Georgios Diamantopoulos was born in Athens,Greece in 1988. He holds a degree in applied mathematics from the University of Crete, Greece and a Master's degree in computational engineering from the Friedrich-Alexander University of Erlangen-Nuremberg, Germany. He joined the Institute for Microelectronics on January 2016 as a research assistant. He is researching high performance numerical approaches for Technology CAD within the scope of the Christian Doppler Laboratory for High Performance TCAD.

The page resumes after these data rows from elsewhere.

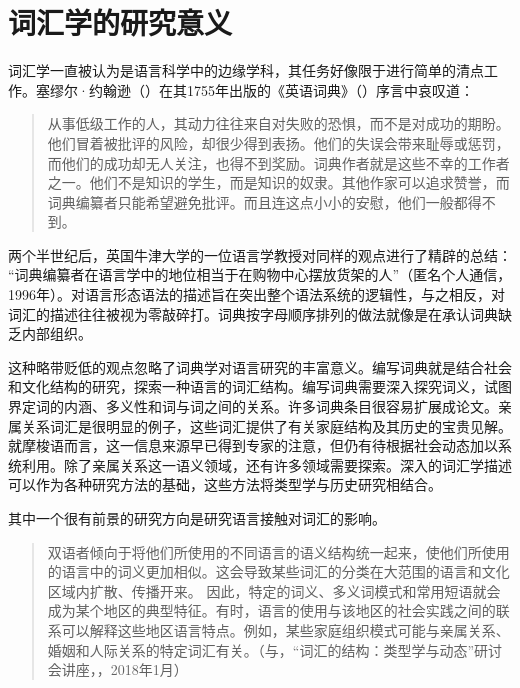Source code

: \section{词汇学的研究意义}
\label{sec:recherche}

词汇学一直被认为是语言科学中的边缘学科，其任务好像限于进行简单的清点工作。塞缪尔·约翰逊（）在其1755年出版的《英语词典》（）序言中哀叹道：

\begin{quotation}
    从事低级工作的人，其动力往往来自对失败的恐惧，而不是对成功的期盼。他们冒着被批评的风险，却很少得到表扬。他们的失误会带来耻辱或惩罚，而他们的成功却无人关注，也得不到奖励。词典作者就是这些不幸的工作者之一。他们不是知识的学生，而是知识的奴隶。其他作家可以追求赞誉，而词典编纂者只能希望避免批评。而且连这点小小的安慰，他们一般都得不到。
\end{quotation}

两个半世纪后，英国牛津大学的一位语言学教授对同样的观点进行了精辟的总结： “词典编纂者在语言学中的地位相当于在购物中心摆放货架的人”（匿名个人通信，1996年）。对语言形态语法的描述旨在突出整个语法系统的逻辑性，与之相反，对词汇的描述往往被视为零敲碎打。词典按字母顺序排列的做法就像是在承认词典缺乏内部组织。

这种略带贬低的观点忽略了词典学对语言研究的丰富意义。编写词典就是结合社会和文化结构的研究，探索一种语言的词汇结构。编写词典需要深入探究词义，试图界定词的内涵、多义性和词与词之间的关系。许多词典条目很容易扩展成论文。亲属关系词汇是很明显的例子，这些词汇提供了有关家庭结构及其历史的宝贵见解。就摩梭语而言，这一信息来源早已得到专家的注意\parencite{fu1983}，但仍有待根据社会动态加以系统利用\parencite{milan2021entraide}。除了亲属关系这一语义领域，还有许多领域需要探索。深入的词汇学描述可以作为各种研究方法的基础，这些方法将类型学与历史研究相结合。

其中一个很有前景的研究方向是研究语言接触对词汇的影响。

\begin{quotation}
    双语者倾向于将他们所使用的不同语言的语义结构统一起来，使他们所使用的语言中的词义更加相似。这会导致某些词汇的分类在大范围的语言和文化区域内扩散、传播开来。
    因此，特定的词义、多义词模式和常用短语就会成为某个地区的典型特征。有时，语言的使用与该地区的社会实践之间的联系可以解释这些地区语言特点。例如，某些家庭组织模式可能与亲属关系、婚姻和人际关系的特定词汇有关。（与，“词汇的结构：类型学与动态”研讨会讲座，，2018年1月）
\end{quotation}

A Shared-Memory Parallel Multi-Mesh Fast Marching Method for Re-Distancing Problems
The fast marching method (FMM) is a widely used method for the solution of the Eikonal equation. Among its potential applications is the restoration of the signed distance field property by calculating the distances between discrete grid points and an interface. Recently, a promising approach based on overlapping domain decomposition has been introduced, offering the attractive parallelization of an otherwise serial algorithm. We developed an extension of this work by introducing a multi-mesh FMM that processes an arbitrary number of meshes with the same resolution, potentially sharing interfaces, in parallel. Such a scenario arises, for instance, in adaptive mesh refinement approaches, where several meshes with a certain resolution are defined based on specific regions of interest. The approach uses OpenMP tasks to apply a serial FMM algorithm in parallel to individual meshes, supporting load-balancing and interface-sharing meshes via synchronized data exchange. The parallel performance is examined on a dual-socket Ivy Bridge-EP compute node.
Fig. 1 shows a test case where meshes are defined around the quad-holes structures on the interface. On the left side (a), 48 meshes of various sizes are defined with a resolution of 0.005, and on the right side (b), 303 meshes with a resolution of 0.00125. The parallel speed-up of the algorithm for this test case is visualized in Fig. 2. As can be seen in both cases, the performance for up to 8 threads is scalable - efficiency is around 88%. In the case of 48 meshes, the speed-up drops off beyond 8 threads. The reason for this performance drop is that there are 8 meshes for which the FMM requires a runtime at least 10 times higher than all other meshes, which causes a massive load imbalance. In the case of 303 meshes, performance is scalable - efficiency is around 75% or more - even for up to 16 threads.
Our approach offers good speed-up in cases where the number of meshes is significantly larger than the available compute cores, favoring the approach's inherent load-balancing capabilities.
Fig. 1: Quad-holes test case: (a) 48 meshes and (b) 303 meshes.
Fig. 2: Parallel speed-up for the quad-holes test case with 48 and 303 meshes (cf. Fig. 1).